The Bible says that, after being saved in the wilderness by the angel of God, Ismael became a great archer in the desert of Beersheba and lived to be 137 years old. Just as Abraham's Jacob begat 12 sons, fathers of the 12 tribes of Israel, Ishmael fathered 12 tribal chieftains. Before his death, Ishmael appears to have been reconciled to Abraham and Isaac, helping his brother to bury their father.

The Quran takes the story and indications of reconciliation further, naming Ishmael as the son who helped Abraham lay the foundations of the Kaaba in Mecca. Tradition in Judaism and Islam holds that Ishmael was the forefather of Arabic tribes — if not all the Arab people — and Islamic literature expanded upon his scriptural history (per Britannica).

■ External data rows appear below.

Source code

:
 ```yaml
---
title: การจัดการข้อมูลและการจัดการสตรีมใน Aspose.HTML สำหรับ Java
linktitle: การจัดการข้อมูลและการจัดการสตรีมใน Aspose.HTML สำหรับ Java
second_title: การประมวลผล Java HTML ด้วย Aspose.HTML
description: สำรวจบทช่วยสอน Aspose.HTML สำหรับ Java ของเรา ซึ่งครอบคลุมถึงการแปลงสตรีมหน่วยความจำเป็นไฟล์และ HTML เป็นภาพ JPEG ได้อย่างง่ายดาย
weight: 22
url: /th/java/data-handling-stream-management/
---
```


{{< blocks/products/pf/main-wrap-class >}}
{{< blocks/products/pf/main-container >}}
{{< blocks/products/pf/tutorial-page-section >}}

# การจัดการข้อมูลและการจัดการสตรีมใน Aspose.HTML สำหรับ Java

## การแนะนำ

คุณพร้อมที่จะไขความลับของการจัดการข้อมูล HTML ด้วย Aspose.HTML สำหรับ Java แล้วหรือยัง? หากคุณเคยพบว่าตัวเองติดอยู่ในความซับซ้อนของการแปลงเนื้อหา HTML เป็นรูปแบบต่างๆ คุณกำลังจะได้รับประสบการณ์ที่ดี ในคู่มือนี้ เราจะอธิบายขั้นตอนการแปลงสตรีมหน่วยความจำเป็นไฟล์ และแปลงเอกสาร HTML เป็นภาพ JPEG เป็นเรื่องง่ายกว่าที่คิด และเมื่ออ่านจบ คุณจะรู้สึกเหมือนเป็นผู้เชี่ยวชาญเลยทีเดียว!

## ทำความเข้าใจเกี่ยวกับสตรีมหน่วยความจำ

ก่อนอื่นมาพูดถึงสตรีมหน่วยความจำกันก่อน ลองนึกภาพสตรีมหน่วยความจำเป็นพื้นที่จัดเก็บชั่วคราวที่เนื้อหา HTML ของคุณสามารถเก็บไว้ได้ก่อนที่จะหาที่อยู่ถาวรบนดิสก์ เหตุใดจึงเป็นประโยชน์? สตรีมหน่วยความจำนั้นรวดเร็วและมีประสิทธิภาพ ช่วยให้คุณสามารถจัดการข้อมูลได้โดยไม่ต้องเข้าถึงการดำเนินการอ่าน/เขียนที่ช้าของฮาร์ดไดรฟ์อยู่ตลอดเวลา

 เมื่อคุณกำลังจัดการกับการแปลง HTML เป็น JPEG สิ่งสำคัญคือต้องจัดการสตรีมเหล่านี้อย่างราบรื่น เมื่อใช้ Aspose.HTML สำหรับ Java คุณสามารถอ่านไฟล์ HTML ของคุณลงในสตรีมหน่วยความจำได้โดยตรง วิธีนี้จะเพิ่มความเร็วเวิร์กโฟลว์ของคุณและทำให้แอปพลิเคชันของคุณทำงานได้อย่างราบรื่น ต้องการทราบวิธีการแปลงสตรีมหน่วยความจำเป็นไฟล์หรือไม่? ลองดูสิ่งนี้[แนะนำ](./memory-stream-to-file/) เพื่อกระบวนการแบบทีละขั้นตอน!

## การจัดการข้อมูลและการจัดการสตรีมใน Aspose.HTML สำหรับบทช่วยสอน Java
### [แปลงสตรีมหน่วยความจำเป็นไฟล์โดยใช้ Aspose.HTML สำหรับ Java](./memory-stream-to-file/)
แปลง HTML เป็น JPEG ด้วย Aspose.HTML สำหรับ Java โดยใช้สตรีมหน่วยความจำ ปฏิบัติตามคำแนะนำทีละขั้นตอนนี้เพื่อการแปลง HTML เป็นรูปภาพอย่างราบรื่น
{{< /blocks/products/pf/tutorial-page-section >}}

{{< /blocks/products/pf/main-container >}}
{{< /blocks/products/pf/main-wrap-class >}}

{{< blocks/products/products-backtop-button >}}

Another tradition within Islam holds that Ishmael, often referred to as a prophet himself, is the direct ancestor of Muhammad. Genealogies have traced a line from Ishmael to his son Kedar to the patriarch 'Adnan, from whom Muhammad was descended. But that family tree, and the tradition of Ishmael as the ancestor of Arabs, have both been contested. Linguist and pastor Mark Durie pointed in Middle East Forum to a lack of biblical or linguistic evidence, opining instead that the Ishmaelites were a Semitic tribe absorbed into a larger group. And Rafat Amari of the Religion Research Institute posits insurmountable genealogical gaps to putting Muhammad into the line of Ishmael.